Lisa Scheller/Mirror photo
Romeo, right appears to have settled back into caged life with Juliet.
It’s not every day that a runaway Romeo returns to his nest.
But Vi Lux, owner of two parakeets Romeo and Juliet said that’s what happened.
The Luxes had taken in the feathered friends into their home last winter after Nancy Norris took the birds to the Good Samaritan Thrift Shop, saying she and her husband, Bob, had acquired a cockatiel and they wanted to find a new home for their parakeets.
Lux, who volunteers at the thrift shop, said she’d take them. She and her husband, Bill, grew fond of the birds. They enjoyed listening to the birds murmur to one another, watching the birds preen one another’s feathers, and at bedtime, seeing them tuck their beaks into their shoulders, puff up their feathers and go to sleep.
In her spare time, Vi, who is a fan of Jayhawk basketball, tried to teach the birds to say “KU.”
She hoped Romeo would be saying “KU” by the time basketball season rolled around this fall. But the bird had a more adventurous goal in mind. In late May, when Lux took the cage outside and opened the door to clean it, Romeo made his escape. Vi watched in surprise as the blue parakeet disappeared into summer’s green leaves.
“We looked all over,” Lux said. “He went straight to the big maple tree and I never did see him any more.”
One might think the story would have ended there. But Lisa Bray, a friend of Nancy Norris’, last week had a fence installed in her yard north of Sonic, about a mile north of the Luxes’ home.

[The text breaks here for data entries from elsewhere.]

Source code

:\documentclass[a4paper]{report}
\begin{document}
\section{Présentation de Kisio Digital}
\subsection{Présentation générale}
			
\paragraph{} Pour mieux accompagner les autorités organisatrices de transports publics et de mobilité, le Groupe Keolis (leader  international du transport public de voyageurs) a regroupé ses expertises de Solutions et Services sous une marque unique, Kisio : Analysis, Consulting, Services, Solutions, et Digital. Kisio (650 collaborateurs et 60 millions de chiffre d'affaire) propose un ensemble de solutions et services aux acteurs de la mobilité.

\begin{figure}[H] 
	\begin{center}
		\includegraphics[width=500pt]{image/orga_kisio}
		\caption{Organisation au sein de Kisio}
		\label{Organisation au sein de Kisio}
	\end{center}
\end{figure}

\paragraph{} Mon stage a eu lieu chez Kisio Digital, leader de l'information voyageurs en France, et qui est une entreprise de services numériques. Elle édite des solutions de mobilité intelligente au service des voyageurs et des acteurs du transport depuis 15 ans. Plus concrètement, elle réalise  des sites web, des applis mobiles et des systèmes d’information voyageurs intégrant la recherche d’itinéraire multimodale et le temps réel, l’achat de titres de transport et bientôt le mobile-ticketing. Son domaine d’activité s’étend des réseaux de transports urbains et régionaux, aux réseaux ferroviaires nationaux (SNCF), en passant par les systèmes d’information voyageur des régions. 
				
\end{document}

“The guy who was doing the work saw a bird and said ‘That looks like a parakeet,'” Bray said. “It was.”
Thinking the bird must belong to a neighbor, Bray and her son, Christopher Clark, 15, decided to catch the bird and return him to his home.
“We chased him for a good 30 minutes,” Bray said.

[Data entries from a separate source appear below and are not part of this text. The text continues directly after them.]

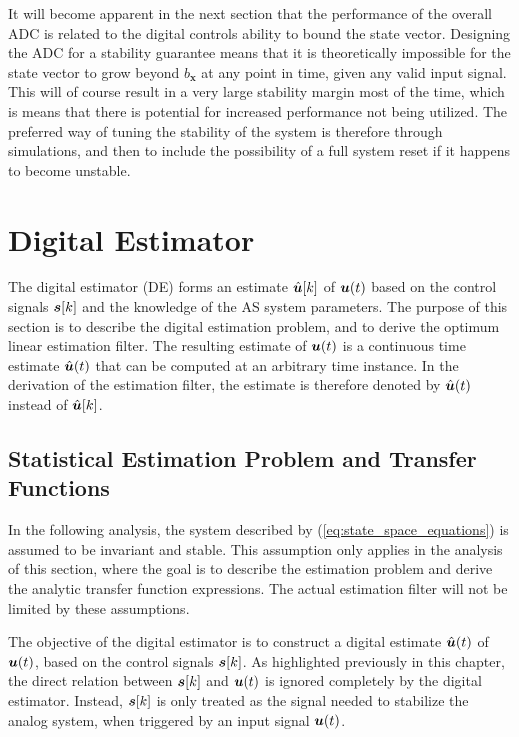 It will become apparent in the next section that the performance of the overall ADC is related to the digital controls ability to bound the state vector. Designing the ADC for a stability guarantee means that it is theoretically impossible for the state vector to grow beyond $b_{\bm{x}}$ at any point in time, given any valid input signal. This will of course result in a very large stability margin most of the time, which is means that there is potential for increased performance not being utilized. The preferred way of tuning the stability of the system is therefore through simulations, and then to include the possibility of a full system reset if it happens to become unstable.




















\section{Digital Estimator}
The digital estimator (DE) forms an estimate $\hat{\bm{u}}[k]$ of $\bm{u}(t)$ based on the control signals $\bm{s}[k]$ and the knowledge of the AS system parameters. The purpose of this section is to describe the digital estimation problem, and to derive the optimum linear estimation filter. The resulting estimate of $\bm{u}(t)$ is a continuous time estimate $\hat{\bm{u}}(t)$ that can be computed at an arbitrary time instance. In the derivation of the estimation filter, the estimate is therefore denoted by $\hat{\bm{u}}(t)$ instead of $\hat{\bm{u}}[k]$.

\subsection{Statistical Estimation Problem and Transfer Functions}
In the following analysis, the system described by (\ref{eq:state_space_equations}) is assumed to be invariant and stable. This assumption only applies in the analysis of this section, where the goal is to describe the estimation problem and derive the analytic transfer function expressions. The actual estimation filter will not be limited by these assumptions.

The objective of the digital estimator is to construct a digital estimate $\hat{\bm{u}}(t)$ of $\bm{u}(t)$, based on the control signals $\bm{s}[k]$. As highlighted previously in this chapter, the direct relation between $\bm{s}[k]$ and $\bm{u}(t)$ is ignored completely by the digital estimator. Instead, $\bm{s}[k]$ is only treated as the signal needed to stabilize the analog system, when triggered by an input signal $\bm{u}(t)$.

At one point Christopher had the bird in his hands, but only briefly, until beak and flesh met. Then he removed his shirt and finally was able to land the shirt over the bird. He helped his mother shut up the bird in a dog carrier.

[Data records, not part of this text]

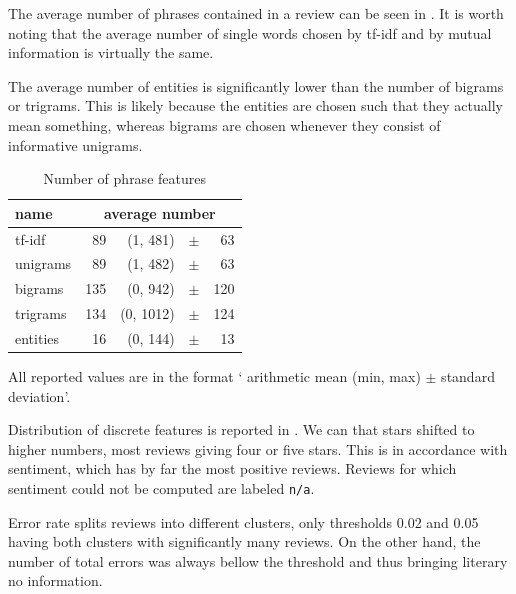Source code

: The average number of phrases contained in a review can be seen in .
It is worth noting that the average number of single words chosen by tf-idf and by mutual information is virtually the same.

The average number of entities is significantly lower than the number of bigrams or trigrams.
This is likely because the entities are chosen such that they actually mean something,
whereas bigrams are chosen whenever they consist of informative unigrams.
\begin{table}[h!]
\centering
\begin{tabular}{lr@{~}r@{~}r@{~}r}
\toprule
\textbf{name}	& \multicolumn{4}{c}{\textbf{average number}} \\
\midrule
tf-idf  & 89 & (1, 481) & $\pm$& 63 \\
unigrams & 89 & (1, 482) & $\pm$& 63 \\
bigrams & 135 & (0, 942) & $\pm$ &120 \\
trigrams & 134 & (0, 1012) & $\pm$& 124 \\
entities & 16 & (0, 144) & $\pm$ &13 \\
\bottomrule
\end{tabular}


\caption{Number of phrase features}\label{tab:phrase_feat_nu}
All reported values are in the format ` arithmetic mean (min, max) $\pm$ standard deviation'.
\end{table}


Distribution of discrete features is reported in .
We can that stars shifted to higher numbers, most reviews giving
four or five stars.
This is in accordance with sentiment, which has by far the most positive reviews.
Reviews for which sentiment could not be computed are labeled \texttt{n/a}.

Error rate splits reviews into different clusters, only thresholds 0.02 and 0.05
having both clusters with significantly many reviews.
On the other hand, the number of total errors was always bellow the threshold and 
thus bringing literary no information.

Knowing Norris had kept birds, Bray called her to see if she had a cage she could use.
When Norris learned the bird was a blue parakeet, she knew it must the one that she had given to Vi Lux.
Norris, who knew the birds as Foghorn and Lemondrop, identified “Foggy” as soon as she saw him.
She contacted Vi, who immediately agreed to take the wandering Romeo back. And from all appearances, Juliet also quickly forgave him for his absence.
“When we put him in the cage they just talked up a storm to each other,” Bill Lux said. “And yesterday I was in there and they were kissing each other.”
Vi said she enjoyed watching Romeo settle back into his cage:
“He was glad to be home, I guess.”
- Romeo, right appears to have settled back into caged life with Juliet.